Listen to this song while you read this, if you like.

Bandcamp Hunter began way back in the Melbourne spring of 2010. Much has changed in my life since then. People, cats, houses, jobs, study, beards…all have come and gone (and come back again in the case of beards), though many things remain the same. Music is still my great love and discovering new music still thrills me. Finding a band or singer/songwriter or synth alchemist who connects with you through their art is a beautiful thing. I feel privileged to have shared all of this music with you. To have consistently found that you seemed to dig it too has provided me with great joy. 

However. Time is the thing. 

These days I am in the second year of a degree studying wildlife and conservation biology. In the first year of study I found the juggling of study, work and blogging to be reasonably manageable but-as fellow students will concur-in second year things step up a bit. The load has intensified. As such I need to bring Bandcamp Hunter to a close. I don’t like saying it’s “dead”, it’s possible I’ll bring it back at some point. Anything Could Happen, you know.The phrase a friend and fellow sci fi geek recommend I use is “in stasis”. I’m not ruling out bringing BCH back from its deep space slumber in a year or five years or ten years, or a clone of me bringing it back in two hundred years, but for now it is entering that frosty compartment and being jettisoned to the outer reaches. I’ve considered scaling the site back and not posting as often but the thing is I spend a lot of time Bandcamp Hunting - too much. BCH has been an overwhelmingly positive experience for me but I’ve also developed some bad habits while running it.
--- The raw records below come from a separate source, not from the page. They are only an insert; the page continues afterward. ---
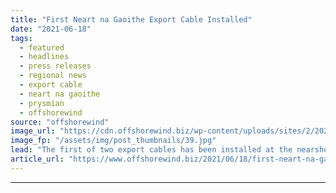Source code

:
```yaml
---
title: "First Neart na Gaoithe Export Cable Installed"
date: "2021-06-18"
tags: 
  - featured
  - headlines
  - press releases
  - regional news
  - export cable
  - neart na gaoithe
  - prysmian
  - offshorewind
source: "offshorewind"
image_url: "https://cdn.offshorewind.biz/wp-content/uploads/sites/2/2021/06/18154503/First-Neart-na-Gaoithe-export-cable-installed.jpg"
image_fp: "/assets/img/post_thumbnails/39.jpg"
lead: "The first of two export cables has been installed at the nearshore of Thorntonloch"
article_url: "https://www.offshorewind.biz/2021/06/18/first-neart-na-gaoithe-export-cable-installed/"
---
```


---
I need to spend less time on the internet.

The site will remain up for you to browse the archives. 2098 posts in all, accumulated over 3.5 years. Not a bad knock. I still have 3927 links in draft! Some of these have been posted already but most will remain in their purgatorial state, perhaps to be unearthed some day by BCH MKII or in some other form. If you ever sent me music and I said I would post it but did not, I’m very sorry. Things get lost in the backlog and, plainly, I’m a forgetful old bugger. (While I’m here, a little advice to musicians about contacting blogs : do not send giant emails full of band bios, press releases and descriptions of the music. I find it a real turnoff and I know other bloggers do too. Just send the music. It’s all that matters. Also : make nice cover art! Not that hard with technology these days. It matters too).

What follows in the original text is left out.